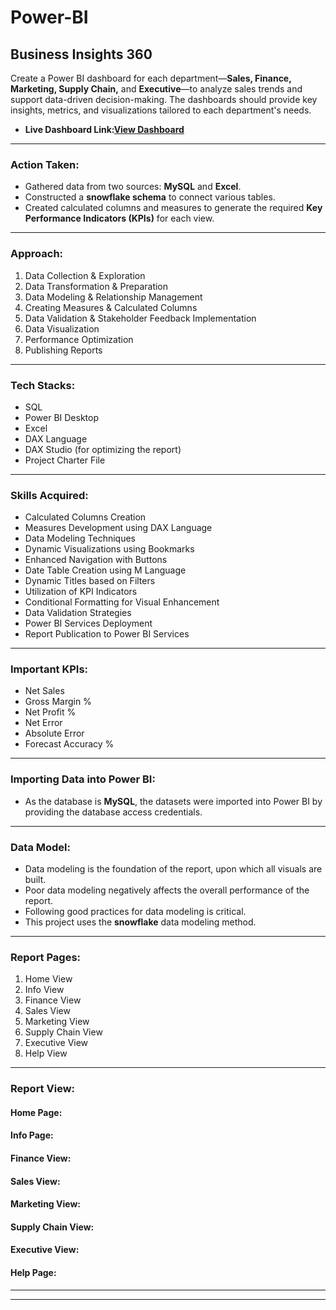 # Power-BI
## Business Insights 360
 Create a Power BI dashboard for each department—**Sales, Finance, Marketing, Supply Chain,** and **Executive**—to analyze sales trends and support data-driven decision-making. The dashboards should provide key insights, metrics, and visualizations tailored to each department's needs.
- **Live Dashboard Link:[View Dashboard](https://app.powerbi.com/view?r=eyJrIjoiNzkzMTYyYjgtM2I0Ni00YTg2LThmZjktYzU2YzlmNTU2MzgwIiwidCI6ImM2ZTU0OWIzLTVmNDUtNDAzMi1hYWU5LWQ0MjQ0ZGM1YjJjNCJ9)**
________________________________________
### Action Taken:
- Gathered data from two sources: **MySQL** and **Excel**.
- Constructed a **snowflake schema** to connect various tables.
- Created calculated columns and measures to generate the required **Key Performance Indicators (KPIs)** for each view.
________________________________________
### Approach:
1.	Data Collection & Exploration
2.	Data Transformation & Preparation
3.	Data Modeling & Relationship Management
4.	Creating Measures & Calculated Columns
5.	Data Validation & Stakeholder Feedback Implementation
6.	Data Visualization
7.	Performance Optimization
8.	Publishing Reports
________________________________________
### Tech Stacks:
* SQL
*	Power BI Desktop
*	Excel
*	DAX Language
* DAX Studio (for optimizing the report)
* Project Charter File
________________________________________
### Skills Acquired:
*	Calculated Columns Creation
*	Measures Development using DAX Language
*	Data Modeling Techniques
*	Dynamic Visualizations using Bookmarks
*	Enhanced Navigation with Buttons
*	Date Table Creation using M Language
*	Dynamic Titles based on Filters
*	Utilization of KPI Indicators
*	Conditional Formatting for Visual Enhancement
*	Data Validation Strategies
*	Power BI Services Deployment
*	Report Publication to Power BI Services
________________________________________
### Important KPIs:
*	Net Sales
*	Gross Margin %
*	Net Profit %
*	Net Error
*	Absolute Error
*	Forecast Accuracy %
________________________________________
### Importing Data into Power BI:
*	As the database is **MySQL**, the datasets were imported into Power BI by providing the database access credentials.
________________________________________
### Data Model:
*	Data modeling is the foundation of the report, upon which all visuals are built.
*	Poor data modeling negatively affects the overall performance of the report.
*	Following good practices for data modeling is critical.
*	This project uses the **snowflake** data modeling method.
________________________________________
### Report Pages:
1.	Home View
2.	Info View
3.	Finance View
4.	Sales View
5.	Marketing View
6.	Supply Chain View
7.	Executive View
8.	Help View
________________________________________
### Report View:
#### Home Page:
#### Info Page:
#### Finance View:
#### Sales View:
#### Marketing View:
#### Supply Chain View:
#### Executive View:
#### Help Page:
 ________________________________________

________________________________________
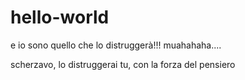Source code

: # hello-world
e io sono quello che lo distruggerà!!! muahahaha....

scherzavo, lo distruggerai tu, con la forza del pensiero
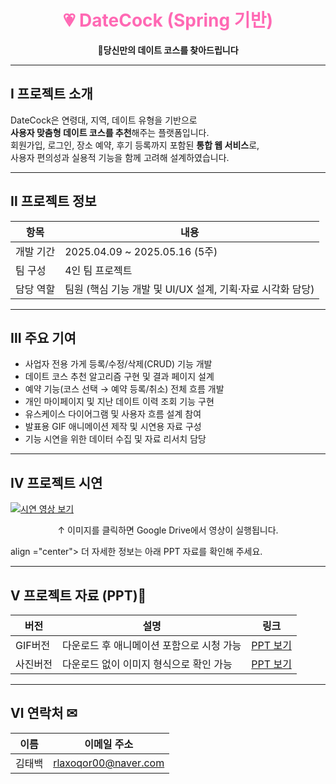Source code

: <h1 align="center" style="color:#ff69b4">💗 DateCock (Spring 기반)</h1>
<p align="center"><strong>🌸당신만의 데이트 코스를 찾아드립니다</strong></p>

---

## Ⅰ 프로젝트 소개

DateCock은 연령대, 지역, 데이트 유형을 기반으로  
**사용자 맞춤형 데이트 코스를 추천**해주는 플랫폼입니다.  
회원가입, 로그인, 장소 예약, 후기 등록까지 포함된 **통합 웹 서비스**로,  
사용자 편의성과 실용적 기능을 함께 고려해 설계하였습니다.

---

## Ⅱ 프로젝트 정보

| 항목         | 내용                                                  |
|--------------|-------------------------------------------------------|
| 개발 기간     | 2025.04.09 ~ 2025.05.16 (5주)                         |
| 팀 구성       | 4인 팀 프로젝트                                       |
| 담당 역할     | 팀원 (핵심 기능 개발 및 UI/UX 설계, 기획·자료 시각화 담당) |

---

## Ⅲ 주요 기여

- 사업자 전용 가게 등록/수정/삭제(CRUD) 기능 개발
- 데이트 코스 추천 알고리즘 구현 및 결과 페이지 설계
- 예약 기능(코스 선택 → 예약 등록/취소) 전체 흐름 개발
- 개인 마이페이지 및 지난 데이트 이력 조회 기능 구현
- 유스케이스 다이어그램 및 사용자 흐름 설계 참여
- 발표용 GIF 애니메이션 제작 및 시연용 자료 구성
- 기능 시연을 위한 데이터 수집 및 자료 리서치 담당

---

## Ⅳ 프로젝트 시연

[![시연 영상 보기](https://github.com/user-attachments/assets/9ea93b32-61f9-4d68-b613-1f39a147d33e)](https://drive.google.com/file/d/1q8t6X3UdNsFdWciBhmv8sGW_iLD7Po-r/view?usp=sharing)

<p align="center">↑ 이미지를 클릭하면 Google Drive에서 영상이 실행됩니다.</p>
<p> align ="center"> 더 자세한 정보는 아래 PPT 자료를 확인해 주세요.</p>

---

## Ⅴ 프로젝트 자료 (PPT)📂

| 버전     | 설명                                        | 링크 |
|----------|---------------------------------------------|------|
| GIF버전  | 다운로드 후 애니메이션 포함으로 시청 가능   | [PPT 보기](https://docs.google.com/presentation/d/1E1e6Xc0-W3po5hTQP3lTPNWMQsfQUEbN/edit?usp=sharing) |
| 사진버전 | 다운로드 없이 이미지 형식으로 확인 가능     | [PPT 보기](https://docs.google.com/presentation/d/1IQ77WxWi4wxQ2YoMAXzDGI15P80RNm8h/edit?usp=sharing) |

---

## Ⅵ 연락처 ✉

| 이름   | 이메일 주소                                    |
|--------|------------------------------------------------|
| 김태백 | rlaxoqor00@naver.com                           |
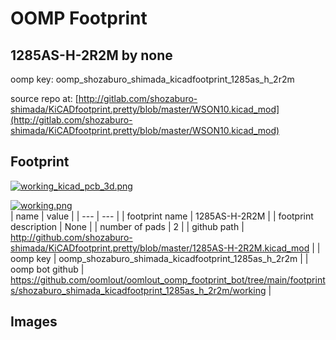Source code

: # OOMP Footprint  
## 1285AS-H-2R2M  by none  
  
oomp key: oomp_shozaburo_shimada_kicadfootprint_1285as_h_2r2m  
  
source repo at: [http://gitlab.com/shozaburo-shimada/KiCADfootprint.pretty/blob/master/WSON10.kicad_mod](http://gitlab.com/shozaburo-shimada/KiCADfootprint.pretty/blob/master/WSON10.kicad_mod)  
## Footprint  
  
[![working_kicad_pcb_3d.png](working_kicad_pcb_3d_600.png)](working_kicad_pcb_3d.png)  
  
[![working.png](working_600.png)](working.png)  
| name | value | 
| --- | --- | 
| footprint name | 1285AS-H-2R2M | 
| footprint description | None | 
| number of pads | 2 | 
| github path | http://github.com/shozaburo-shimada/KiCADfootprint.pretty/blob/master/1285AS-H-2R2M.kicad_mod | 
| oomp key | oomp_shozaburo_shimada_kicadfootprint_1285as_h_2r2m | 
| oomp bot github | https://github.com/oomlout/oomlout_oomp_footprint_bot/tree/main/footprints/shozaburo_shimada_kicadfootprint_1285as_h_2r2m/working | 
## Images  
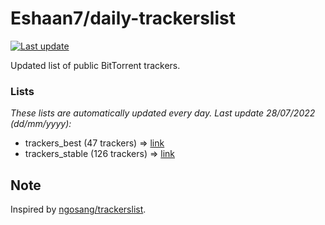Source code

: 
# Eshaan7/daily-trackerslist 

[![Last update](https://img.shields.io/badge/Last%20update-28/07/2022-blue.svg)](#)

Updated list of public BitTorrent trackers.

### Lists
*These lists are automatically updated every day. Last update 28/07/2022 (_dd/mm/yyyy_):*

* trackers_best (47 trackers) => [link](https://raw.githubusercontent.com/eshaan7/daily-trackerslist/master/trackers_best.txt)
* trackers_stable (126 trackers) => [link](https://raw.githubusercontent.com/eshaan7/daily-trackerslist/master/trackers_stable.txt)

## Note

Inspired by [ngosang/trackerslist](https://github.com/ngosang/trackerslist).
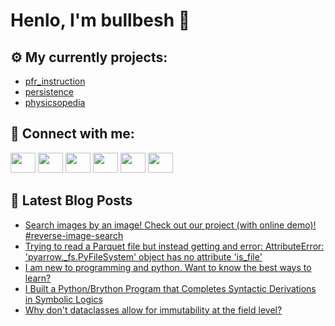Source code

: # Henlo, I'm bullbesh 👋

## ⚙️ My currently projects:
- [pfr_instruction](https://github.com/bullbesh/pfr_instruction)
- [persistence](https://github.com/bullbesh/persistence)
- [physicsopedia](https://github.com/bullbesh/physicsopedia)

## 🔎 Connect with me:
[<img height="32" width="40" src="https://cdn.jsdelivr.net/npm/simple-icons@v5/icons/telegram.svg" />](https://t.me/bullbesh)
[<img height="32" width="40" src="https://cdn.jsdelivr.net/npm/simple-icons@v5/icons/vk.svg" />](https://vk.com/bullbesh)
[<img height="32" width="40" src="https://cdn.jsdelivr.net/npm/simple-icons@v5/icons/twitter.svg" />](https://twitter.com/bullbesh1)
[<img height="32" width="40" src="https://cdn.jsdelivr.net/npm/simple-icons@v5/icons/instagram.svg" />](https://www.instagram.com/bullbesh)
[<img height="32" width="40" src="https://cdn.jsdelivr.net/npm/simple-icons@v5/icons/reddit.svg" />](https://www.reddit.com/user/bullbesh)
[<img height="32" width="40" src="https://cdn.jsdelivr.net/npm/simple-icons@v5/icons/youtube.svg" />](https://www.youtube.com/channel/UCtfjRs6uzgq5mfm8S06WTcg)

## 📕 Latest Blog Posts
<!-- BLOG-POST-LIST:START -->
- [Search images by an image! Check out our project (with online demo)! #reverse-image-search](https://www.reddit.com/r/Python/comments/pp8pl7/search_images_by_an_image_check_out_our_project/)
- [Trying to read a Parquet file but instead getting and error: AttributeError: 'pyarrow._fs.PyFileSystem' object has no attribute 'is_file'](https://www.reddit.com/r/Python/comments/pp8m5u/trying_to_read_a_parquet_file_but_instead_getting/)
- [I am new to programming and python. Want to know the best ways to learn?](https://www.reddit.com/r/Python/comments/pp7z9b/i_am_new_to_programming_and_python_want_to_know/)
- [I Built a Python/Brython Program that Completes Syntactic Derivations in Symbolic Logics](https://www.reddit.com/r/Python/comments/pp7jyv/i_built_a_pythonbrython_program_that_completes/)
- [Why don't dataclasses allow for immutability at the field level?](https://www.reddit.com/r/Python/comments/pp68bk/why_dont_dataclasses_allow_for_immutability_at/)
<!-- BLOG-POST-LIST:END -->
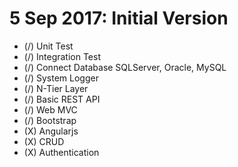 # 5 Sep 2017: Initial Version

* (/) Unit Test
* (/) Integration Test
* (/) Connect Database SQLServer, Oracle, MySQL
* (/) System Logger
* (/) N-Tier Layer 
* (/) Basic REST API
* (/) Web MVC
* (/) Bootstrap
* (X) Angularjs
* (X) CRUD
* (X) Authentication
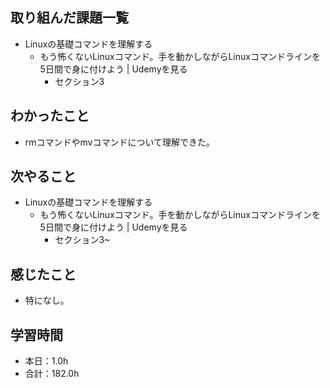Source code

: ## 取り組んだ課題一覧
- Linuxの基礎コマンドを理解する
  - もう怖くないLinuxコマンド。手を動かしながらLinuxコマンドラインを5日間で身に付けよう | Udemyを見る
    - セクション3
## わかったこと
-  rmコマンドやmvコマンドについて理解できた。
## 次やること
- Linuxの基礎コマンドを理解する
  - もう怖くないLinuxコマンド。手を動かしながらLinuxコマンドラインを5日間で身に付けよう | Udemyを見る
    - セクション3~
## 感じたこと
- 特になし。
## 学習時間
- 本日：1.0h
- 合計：182.0h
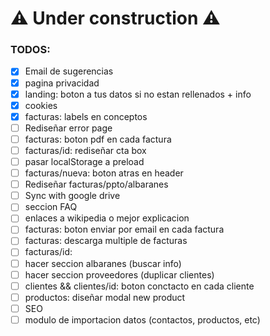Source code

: # ⚠ Under construction ⚠

### TODOS:

- [x] Email de sugerencias
- [x] pagina privacidad
- [x] landing: boton a tus datos si no estan rellenados + info
- [x] cookies
- [x] facturas: labels en conceptos
- [ ] Rediseñar error page
- [ ] facturas: boton pdf en cada factura
- [ ] facturas/id: rediseñar cta box
- [ ] pasar localStorage a preload
- [ ] facturas/nueva: boton atras en header
- [ ] Rediseñar facturas/ppto/albaranes
- [ ] Sync with google drive
- [ ] seccion FAQ
- [ ] enlaces a wikipedia o mejor explicacion
- [ ] facturas: boton enviar por email en cada factura
- [ ] facturas: descarga multiple de facturas
- [ ] facturas/id:
- [ ] hacer seccion albaranes (buscar info)
- [ ] hacer seccion proveedores (duplicar clientes)
- [ ] clientes && clientes/id: boton conctacto en cada cliente
- [ ] productos: diseñar modal new product
- [ ] SEO
- [ ] modulo de importacion datos (contactos, productos, etc)
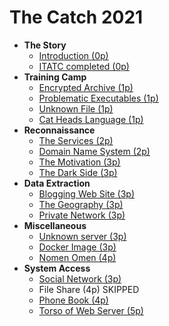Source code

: # The Catch 2021

- **The Story**
    - [Introduction (0p)](00-story/00-introduction.md)
    - [ITATC completed (0p)](00-story/01-ITATC-completed.md)
- **Training Camp**
    - [Encrypted Archive (1p)](01-training-ground/01-encrypted-archive/README.md)
    - [Problematic Executables (1p)](01-training-ground/02-problematic-executables/README.md)
    - [Unknown File (1p)](01-training-ground/03-unknown-file/README.md)
    - [Cat Heads Language (1p)](01-training-ground/04-cat-heads-language/README.md)
- **Reconnaissance**
    - [The Services (2p)](02-reconnaissance/01-the-services/README.md)
    - [Domain Name System (2p)](02-reconnaissance/02-domain-name-system/README.md)
    - [The Motivation (3p)](02-reconnaissance/03-the-motivation/README.md)
    - [The Dark Side (3p)](02-reconnaissance/04-the-dark-side/README.md)
- **Data Extraction**
    - [Blogging Web Site (3p)](03-data-extraction/01-blogging-web-site/README.md)
    - [The Geography (3p)](03-data-extraction/02-the-geography/README.md)
    - [Private Network (3p)](03-data-extraction/03-private-network/README.md)
- **Miscellaneous**
    - [Unknown server (3p)](04-miscellaneous/01-unknown-server/README.md)
    - [Docker Image (3p)](04-miscellaneous/02-docker-image/README.md)
    - [Nomen Omen (4p)](04-miscellaneous/03-nomen-omen/README.md)
- **System Access**
    - [Social Network (3p)](05-system-access/01-social-network/README.md)
    - File Share (4p) SKIPPED
    - [Phone Book (4p)](05-system-access/03-phone-book/README.md)
    - [Torso of Web Server (5p)](05-system-access/04-torso-of-web-server/README.md)
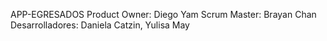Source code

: APP-EGRESADOS
Product Owner: Diego Yam
Scrum Master: Brayan Chan
Desarrolladores: Daniela Catzin, Yulisa May
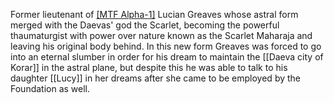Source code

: Former lieutenant of [[MTF Alpha-1]](https://scp-db.fandom.com/wiki/Alpha-1_%22Red_Right_Hand%22 "scp-db:Alpha-1 \"Red Right Hand\"") Lucian Greaves whose astral form merged with the Daevas' god the Scarlet, becoming the powerful thaumaturgist with power over nature known as the Scarlet Maharaja and leaving his original body behind. In this new form Greaves was forced to go into an eternal slumber in order for his dream to maintain the [[Daeva city of Korar]] in the astral plane, but despite this he was able to talk to his daughter [[Lucy]] in her dreams after she came to be employed by the Foundation as well.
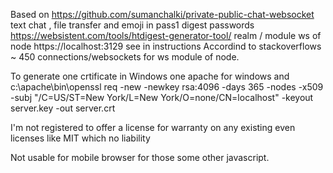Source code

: Based on https://github.com/sumanchalki/private-public-chat-websocket text chat , file transfer and emoji in pass1 digest passwords https://websistent.com/tools/htdigest-generator-tool/ realm / module ws of node https://localhost:3129 see in instructions
Accordind to stackoverflows ~ 450 connections/websockets for ws module of node. 

To generate one crtificate in Windows one apache for windows and c:\apache\bin\openssl req -new -newkey rsa:4096 -days 365 -nodes -x509 -subj "/C=US/ST=New York/L=New York/O=none/CN=localhost" -keyout server.key -out server.crt

I'm not registered to offer a license for warranty on any existing even licenses like MIT which no liability

Not usable for mobile browser  for those some other javascript.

^^^^^^^^^^^^^^^^

## TASK DETAILS
Given the records above, return the lines starting at the one that holds "- [ ] productos: diseñar modal new product" and ending at the one that holds "- [ITATC completed", exactly, and nothing besides; leave every picture out.

## ANSWER BELOW
- [ ] productos: diseñar modal new product
- [ ] SEO
- [ ] modulo de importacion datos (contactos, productos, etc)
Source code

: # The Catch 2021

- **The Story**
    - [Introduction (0p)](00-story/00-introduction.md)
    - [ITATC completed (0p)](00-story/01-ITATC-completed.md)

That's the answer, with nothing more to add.